Sunday, January 11, 2015


Submitted by: Bea Denise Roa & Keisha Danielle Tolentino

The world is full of strangers.  There are billions of people in the planet, scattered and separated by tons of water and stretches of land. Among those strangers are people who stand out, who catch our attention because of the things they share in common, or for the qualities they have and admire in each other.

 Often these are the people we see ourselves reflected in, people we get along well with, simply just people who makes us happy. These people are what we call friends.

Different people form different bonds with each other, and the closeness and intimacy may vary, typical friendships are built with affection for each other. Mutual understanding is also necessary for friendship to thrive, because without understanding each other there can never be any proper communication or vice versa.  Honesty, sympathy, and affection are also key ingredients to a long lasting friendship. The ability to be oneself, express one's feelings, and make mistakes without fear of judgment build the foundation of friendship.

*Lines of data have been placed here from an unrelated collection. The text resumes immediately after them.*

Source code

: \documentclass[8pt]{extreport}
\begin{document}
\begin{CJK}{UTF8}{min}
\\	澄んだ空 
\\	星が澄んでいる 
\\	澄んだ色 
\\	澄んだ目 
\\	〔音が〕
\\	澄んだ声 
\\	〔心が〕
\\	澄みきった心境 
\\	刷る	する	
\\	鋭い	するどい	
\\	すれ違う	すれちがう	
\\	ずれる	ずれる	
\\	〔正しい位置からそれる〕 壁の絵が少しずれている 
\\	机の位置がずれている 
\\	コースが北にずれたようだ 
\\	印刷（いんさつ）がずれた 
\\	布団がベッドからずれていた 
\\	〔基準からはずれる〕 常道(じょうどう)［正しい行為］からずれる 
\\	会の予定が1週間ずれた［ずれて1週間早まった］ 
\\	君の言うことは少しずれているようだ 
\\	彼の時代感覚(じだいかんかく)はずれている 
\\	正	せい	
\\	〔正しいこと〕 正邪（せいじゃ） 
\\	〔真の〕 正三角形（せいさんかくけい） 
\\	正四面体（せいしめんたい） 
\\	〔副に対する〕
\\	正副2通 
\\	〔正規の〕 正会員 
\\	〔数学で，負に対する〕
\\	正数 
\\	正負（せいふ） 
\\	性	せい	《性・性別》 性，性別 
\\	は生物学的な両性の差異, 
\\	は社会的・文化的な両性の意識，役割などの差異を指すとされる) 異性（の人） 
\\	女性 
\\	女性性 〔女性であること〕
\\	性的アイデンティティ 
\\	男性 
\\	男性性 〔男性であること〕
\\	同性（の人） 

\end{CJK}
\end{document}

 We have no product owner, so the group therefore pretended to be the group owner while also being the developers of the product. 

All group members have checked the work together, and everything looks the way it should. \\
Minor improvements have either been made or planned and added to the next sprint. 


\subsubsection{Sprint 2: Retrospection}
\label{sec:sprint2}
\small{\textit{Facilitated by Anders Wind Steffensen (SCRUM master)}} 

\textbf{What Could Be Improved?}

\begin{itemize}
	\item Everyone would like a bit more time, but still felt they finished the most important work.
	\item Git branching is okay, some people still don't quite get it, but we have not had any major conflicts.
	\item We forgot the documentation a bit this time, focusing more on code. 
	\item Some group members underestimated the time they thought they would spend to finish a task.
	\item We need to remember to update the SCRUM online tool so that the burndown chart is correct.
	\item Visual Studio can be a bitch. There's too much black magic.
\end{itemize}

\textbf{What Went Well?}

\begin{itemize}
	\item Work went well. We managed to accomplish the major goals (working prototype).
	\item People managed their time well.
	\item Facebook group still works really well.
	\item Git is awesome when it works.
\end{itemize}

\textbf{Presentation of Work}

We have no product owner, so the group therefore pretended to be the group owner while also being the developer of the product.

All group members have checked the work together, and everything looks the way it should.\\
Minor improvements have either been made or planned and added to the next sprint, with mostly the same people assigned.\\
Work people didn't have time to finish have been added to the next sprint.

As humans, the need for belonging is irrevocably embedded in our genes. Friends satisfy these needs and reduce uncertainty and isolation. Abraham Maslow, famous for his hierarchy of needs, tells us that having friends is a necessity for self-actualization. Humans not only crave companionship, but cannot go without it as well.  This is why at such an early age, it is almost instinct for a child to automatically make friends. In kindergarten, without having proper social skills, do we not succeed in making playmates? These relationships may not last, but they are the very first steps we take along the way. Even when we haven't fully developed yet, it is natural for us too seek out others, especially the ones in the same age group.

Especially for adolescents, the relationship you build with your friends are probably the most important during those years. During teenage periods, friendships are more intense than friends you meet during your childhood or adulthood. These kinds of friendships are the most crucial part of emotional development for teenagers.

I myself, as a teenager, knows this very well. I am a very open and friendly person, and I rarely hesitate to make friends. I am only shy in very rare moments, and am generally considered loud, boisterous and approachable by people who know me.  Because of this, I've made quite a lot of friendships.  I noticed that during my early years, people I considered as "friends" weren't necessarily people that I actually liked. It was just convenient to label them as friends because I sat next to them in class and spoke with them the most.

As I grew older and (kind of) matured, I learned to make strong bonds with people who I genuinely liked and respected. I went through a lot of friends, groups and barkadas, all who had shared interests, basically had the same opinions in everything and enjoyed the time we spent together. I know for a fact that these friendships I forged are as strong, or perhaps stronger than any blood relationship I have. Friends are your secondary family in life.




 

Even if you have a huge group, or three friends, or perhaps just one, everyone will have friends at some point in their lives. Friends are crucial parts in our experiences that help us mature as time passes by. Some friendships last for life, while some are accidental meetings and summer stories that last for only a season. I know as I go through life, I will continually make friendships, or shed them. Things change and people leave, but somethings always remain the same and some people stay behind. But friendships give us memories to cherish in our lives.